Cook 8 hours on Low, OR 4 hours on High.

( Serve with Coleslaw, and corn bread )


----------



## Delaney (Jan 6, 2006)

oh fuzzy........that first one sounds divine!! Can't wait to try it!

And Mr.clear....LOL....trust me, some days at my house, it *is* crack pot cookery!!


----------



## Jane (Jan 6, 2006)

A crock pot tip:

Line the crock pot with a baking bag, and you can remove the whole bag when done, and you don't have to scrub for hours getting the little bits off the sides.


----------



## HottiMegan (Jan 6, 2006)

Jane said:


> A crock pot tip:
> 
> Line the crock pot with a baking bag, and you can remove the whole bag when done, and you don't have to scrub for hours getting the little bits off the sides.



I'll have to try that  Thats the thing i hate about cooking with my crockpot.. that and the torturous yummy smells that waft my way ALL day and i have to wait for dinner lol

I just bought a crock pot vegetarian cooking book i havent tried it yet.. this thread makes me want to try it


----------



## Tina (Jan 6, 2006)

Delaney said:


> I love my crock pot almost as much as my pressure cooker. Here are a few recent dishes I've made with it:
> 
> Sweet & Sour Meatballs (or Keilbasa)
> 
> ...



Oh boy, BB is going to love you for this -- she was just saying in another thread that she needs to learn how to make those meatballs herself so she's not always monopolizing them at parties... They're great, aren't they? Also good using those Little Smokies bite-size sausages.


----------



## Delaney (Jan 6, 2006)

Tina said:


> Oh boy, BB is going to love you for this -- she was just saying in another thread that she needs to learn how to make those meatballs herself so she's not always monopolizing them at parties... They're great, aren't they? Also good using those Little Smokies bite-size sausages.



They sure are great. I could eat them all day long. And they are obscenely easy to make!


----------



## Mr. Jigglesworth (Jan 6, 2006)

Awww, it must be sheer torture for you to have to wait til your crock pot meal is finished cooking...I can just see you now pacing back & forth to check on it 


Mr. Jigglesworth/adam


----------



## Mr. Jigglesworth (Jan 6, 2006)

They sound delicious, Delaney...but I'll also leave you with another one to try since we're talking meatballs here.

I made these at a nightclub I used to work at in Indy.

Sweet & spicy meatballs

1 big bag of meatballs
your favorite bbq sauce
hot sauce

Mix the bbq in a separate bowl adding as much hot sauce as you personally like, then pour over the meatballs and cook for 4 hours or until you can't stand the smells coming from your crock pot.

Can be eaten as an appetizer or on hoagie rolls as a sandwich, and if you really enjoy spciy foods, for the sandwich add some sliced hot pepper cheese.


Mr.

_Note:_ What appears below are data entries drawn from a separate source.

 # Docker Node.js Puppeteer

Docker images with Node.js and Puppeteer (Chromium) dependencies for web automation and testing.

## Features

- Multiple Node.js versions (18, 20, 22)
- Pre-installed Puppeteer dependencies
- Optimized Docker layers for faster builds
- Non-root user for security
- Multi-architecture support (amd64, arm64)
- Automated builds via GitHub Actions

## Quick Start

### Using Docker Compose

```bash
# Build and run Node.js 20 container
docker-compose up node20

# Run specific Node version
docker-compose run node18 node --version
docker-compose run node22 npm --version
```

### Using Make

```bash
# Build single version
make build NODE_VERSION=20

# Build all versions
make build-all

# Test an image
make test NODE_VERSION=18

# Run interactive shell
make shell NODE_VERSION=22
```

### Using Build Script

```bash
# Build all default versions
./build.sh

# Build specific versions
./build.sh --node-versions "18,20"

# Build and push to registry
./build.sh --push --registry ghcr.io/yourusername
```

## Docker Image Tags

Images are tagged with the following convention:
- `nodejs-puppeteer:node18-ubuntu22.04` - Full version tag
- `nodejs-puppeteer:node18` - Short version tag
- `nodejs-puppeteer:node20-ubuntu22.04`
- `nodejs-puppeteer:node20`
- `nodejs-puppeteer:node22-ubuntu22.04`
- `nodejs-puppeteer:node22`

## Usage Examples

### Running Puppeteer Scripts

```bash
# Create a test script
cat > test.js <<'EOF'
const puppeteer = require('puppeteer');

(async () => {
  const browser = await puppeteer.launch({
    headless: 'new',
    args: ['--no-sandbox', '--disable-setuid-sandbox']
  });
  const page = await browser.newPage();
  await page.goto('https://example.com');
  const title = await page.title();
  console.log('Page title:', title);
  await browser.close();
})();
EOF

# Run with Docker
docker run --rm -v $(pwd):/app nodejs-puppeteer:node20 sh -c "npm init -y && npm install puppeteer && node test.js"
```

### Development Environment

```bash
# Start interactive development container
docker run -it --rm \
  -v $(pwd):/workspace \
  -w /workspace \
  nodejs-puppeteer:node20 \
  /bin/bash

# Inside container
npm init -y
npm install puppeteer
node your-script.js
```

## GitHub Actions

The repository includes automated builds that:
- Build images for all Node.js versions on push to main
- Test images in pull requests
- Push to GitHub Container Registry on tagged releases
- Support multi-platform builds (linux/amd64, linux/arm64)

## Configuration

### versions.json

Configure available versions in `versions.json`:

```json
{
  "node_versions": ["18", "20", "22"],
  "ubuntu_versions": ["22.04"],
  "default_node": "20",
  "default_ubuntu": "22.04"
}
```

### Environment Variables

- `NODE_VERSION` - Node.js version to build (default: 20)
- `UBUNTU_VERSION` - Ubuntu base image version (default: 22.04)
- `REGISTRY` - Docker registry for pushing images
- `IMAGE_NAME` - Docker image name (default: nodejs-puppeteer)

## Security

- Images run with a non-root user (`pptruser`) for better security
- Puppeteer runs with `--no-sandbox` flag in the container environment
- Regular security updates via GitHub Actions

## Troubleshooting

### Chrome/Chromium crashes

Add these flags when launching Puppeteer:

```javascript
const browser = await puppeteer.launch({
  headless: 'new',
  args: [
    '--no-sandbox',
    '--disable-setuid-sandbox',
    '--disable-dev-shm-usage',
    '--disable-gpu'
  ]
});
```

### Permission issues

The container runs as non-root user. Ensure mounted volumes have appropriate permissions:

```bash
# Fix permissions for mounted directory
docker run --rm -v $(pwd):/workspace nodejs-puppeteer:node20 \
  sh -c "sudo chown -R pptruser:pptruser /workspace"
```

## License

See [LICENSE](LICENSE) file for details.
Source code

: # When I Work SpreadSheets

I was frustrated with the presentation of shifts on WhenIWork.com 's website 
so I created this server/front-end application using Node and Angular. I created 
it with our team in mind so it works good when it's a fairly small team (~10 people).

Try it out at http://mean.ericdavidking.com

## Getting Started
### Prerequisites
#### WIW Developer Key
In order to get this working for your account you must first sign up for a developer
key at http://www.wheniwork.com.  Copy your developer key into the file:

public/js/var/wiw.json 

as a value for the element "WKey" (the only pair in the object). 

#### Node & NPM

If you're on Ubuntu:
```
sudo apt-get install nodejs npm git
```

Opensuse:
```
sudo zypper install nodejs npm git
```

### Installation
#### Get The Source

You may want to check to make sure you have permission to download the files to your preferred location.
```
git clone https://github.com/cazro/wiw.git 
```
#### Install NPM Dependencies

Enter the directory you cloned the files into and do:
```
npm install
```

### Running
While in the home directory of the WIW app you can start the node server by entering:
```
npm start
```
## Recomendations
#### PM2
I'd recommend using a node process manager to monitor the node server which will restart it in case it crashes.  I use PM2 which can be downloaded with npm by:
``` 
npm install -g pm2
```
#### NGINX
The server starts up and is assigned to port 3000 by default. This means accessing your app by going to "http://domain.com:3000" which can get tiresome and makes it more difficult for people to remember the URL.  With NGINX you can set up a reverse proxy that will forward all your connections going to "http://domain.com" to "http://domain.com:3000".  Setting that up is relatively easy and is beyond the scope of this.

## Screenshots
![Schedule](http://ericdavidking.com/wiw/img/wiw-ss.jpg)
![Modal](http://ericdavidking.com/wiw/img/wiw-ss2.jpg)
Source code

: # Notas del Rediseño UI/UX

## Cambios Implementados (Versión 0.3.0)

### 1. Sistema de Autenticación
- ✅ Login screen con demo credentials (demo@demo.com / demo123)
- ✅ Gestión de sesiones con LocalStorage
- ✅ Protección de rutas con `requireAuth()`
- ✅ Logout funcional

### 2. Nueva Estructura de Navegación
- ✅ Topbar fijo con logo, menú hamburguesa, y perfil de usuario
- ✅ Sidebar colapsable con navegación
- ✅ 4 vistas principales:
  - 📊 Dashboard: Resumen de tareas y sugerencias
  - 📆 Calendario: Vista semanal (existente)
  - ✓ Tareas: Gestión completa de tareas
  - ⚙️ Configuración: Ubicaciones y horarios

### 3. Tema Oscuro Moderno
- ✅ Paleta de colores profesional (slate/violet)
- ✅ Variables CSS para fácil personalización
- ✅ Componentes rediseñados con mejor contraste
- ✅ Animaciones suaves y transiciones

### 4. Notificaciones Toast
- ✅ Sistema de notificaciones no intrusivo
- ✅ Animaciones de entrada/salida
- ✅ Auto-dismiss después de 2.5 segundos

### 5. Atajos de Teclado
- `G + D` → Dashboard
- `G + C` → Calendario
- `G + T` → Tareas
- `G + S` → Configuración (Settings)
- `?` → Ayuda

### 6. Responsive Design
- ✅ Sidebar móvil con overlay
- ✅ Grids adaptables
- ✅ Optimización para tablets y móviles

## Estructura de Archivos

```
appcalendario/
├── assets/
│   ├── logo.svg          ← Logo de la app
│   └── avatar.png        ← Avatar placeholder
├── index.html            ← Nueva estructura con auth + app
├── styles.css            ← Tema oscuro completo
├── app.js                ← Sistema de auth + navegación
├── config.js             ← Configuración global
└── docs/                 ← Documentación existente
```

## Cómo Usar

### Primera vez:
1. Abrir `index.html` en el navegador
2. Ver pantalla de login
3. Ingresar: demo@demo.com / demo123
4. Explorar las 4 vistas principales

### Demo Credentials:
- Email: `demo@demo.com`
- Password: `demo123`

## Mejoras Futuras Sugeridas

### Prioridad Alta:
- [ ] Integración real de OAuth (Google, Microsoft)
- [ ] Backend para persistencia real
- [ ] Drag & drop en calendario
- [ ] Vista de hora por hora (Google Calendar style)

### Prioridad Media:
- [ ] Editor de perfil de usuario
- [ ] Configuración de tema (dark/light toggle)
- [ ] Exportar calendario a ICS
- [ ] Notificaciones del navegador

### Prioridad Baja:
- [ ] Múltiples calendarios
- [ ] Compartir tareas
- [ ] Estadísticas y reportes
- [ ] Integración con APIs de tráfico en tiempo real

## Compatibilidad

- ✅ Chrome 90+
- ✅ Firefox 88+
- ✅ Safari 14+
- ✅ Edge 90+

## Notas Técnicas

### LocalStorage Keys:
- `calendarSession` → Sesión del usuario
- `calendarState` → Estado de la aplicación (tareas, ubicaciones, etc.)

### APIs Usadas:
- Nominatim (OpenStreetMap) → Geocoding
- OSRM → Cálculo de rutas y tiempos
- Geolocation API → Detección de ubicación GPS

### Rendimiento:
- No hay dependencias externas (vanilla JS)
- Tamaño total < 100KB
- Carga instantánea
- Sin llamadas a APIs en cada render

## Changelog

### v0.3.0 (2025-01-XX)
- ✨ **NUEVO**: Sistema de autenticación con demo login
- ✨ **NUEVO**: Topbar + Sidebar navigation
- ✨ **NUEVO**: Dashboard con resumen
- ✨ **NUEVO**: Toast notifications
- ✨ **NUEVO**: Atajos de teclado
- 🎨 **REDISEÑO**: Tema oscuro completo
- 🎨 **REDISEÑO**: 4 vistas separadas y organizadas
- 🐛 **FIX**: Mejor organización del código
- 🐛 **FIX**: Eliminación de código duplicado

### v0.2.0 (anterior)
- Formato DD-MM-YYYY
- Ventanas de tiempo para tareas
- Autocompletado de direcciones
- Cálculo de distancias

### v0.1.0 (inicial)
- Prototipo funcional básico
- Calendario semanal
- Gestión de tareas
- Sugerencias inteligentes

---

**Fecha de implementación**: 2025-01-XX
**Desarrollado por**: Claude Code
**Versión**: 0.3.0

Jigglesworth


----------



## Mr. Jigglesworth (Jan 6, 2006)

Hey there Fuzzy, I've never talked to you before, so I'm not sure if you're male or female, but this recipe and the cocacola pork chop recipe sound pretty darn good,thanks for posting them.


Mr. Jigglesworth


----------



## Mr. Jigglesworth (Jan 6, 2006)

Hey there Fuzzy, I've never talked to you before, so I'm not sure if you're male or female, but this recipe and the cocacola pork chop recipe sound pretty darn good,thanks for posting them.


Mr. Jigglesworth


----------



## Mr. Jigglesworth (Jan 6, 2006)

when I was typing out the post to Megan, I at first typed cock pot instead of crock pot, that would have been a faux pas 

Good thing I caught it in time.


Mr. Jigglesworth


----------



## bigsexy920 (Jan 13, 2006)

I have one of those mini crock pots. I wonder if any of these will work if I cut back the amounts. I should try and Ill let you know.


----------



## Mr. Jigglesworth (Jan 14, 2006)

It should work, just cut everything in the recipe by halfs or thirds and it should turn out fine, and let us know what you think by all means.

Mr. Jigglesworth


----------



## Tracyarts (Jan 14, 2006)

I use mine to make beans all the time. I also make stew and pot roast in it. Chili too. I really haven't branched out into much other crockpot cookery. I should. But never get around to it.

Tracy


----------



## Jes (Jan 14, 2006)

What I don't like about them is that most of the recipes I've found ujse things I just wouldn't cook with in life. Bags of hash browns or tator tots. Cans of condensed soup. I know it's convenience cooking, but I don't like to use so many processed things in my cooking in general. Don't throw anything at me, I'm not judging, just saying. 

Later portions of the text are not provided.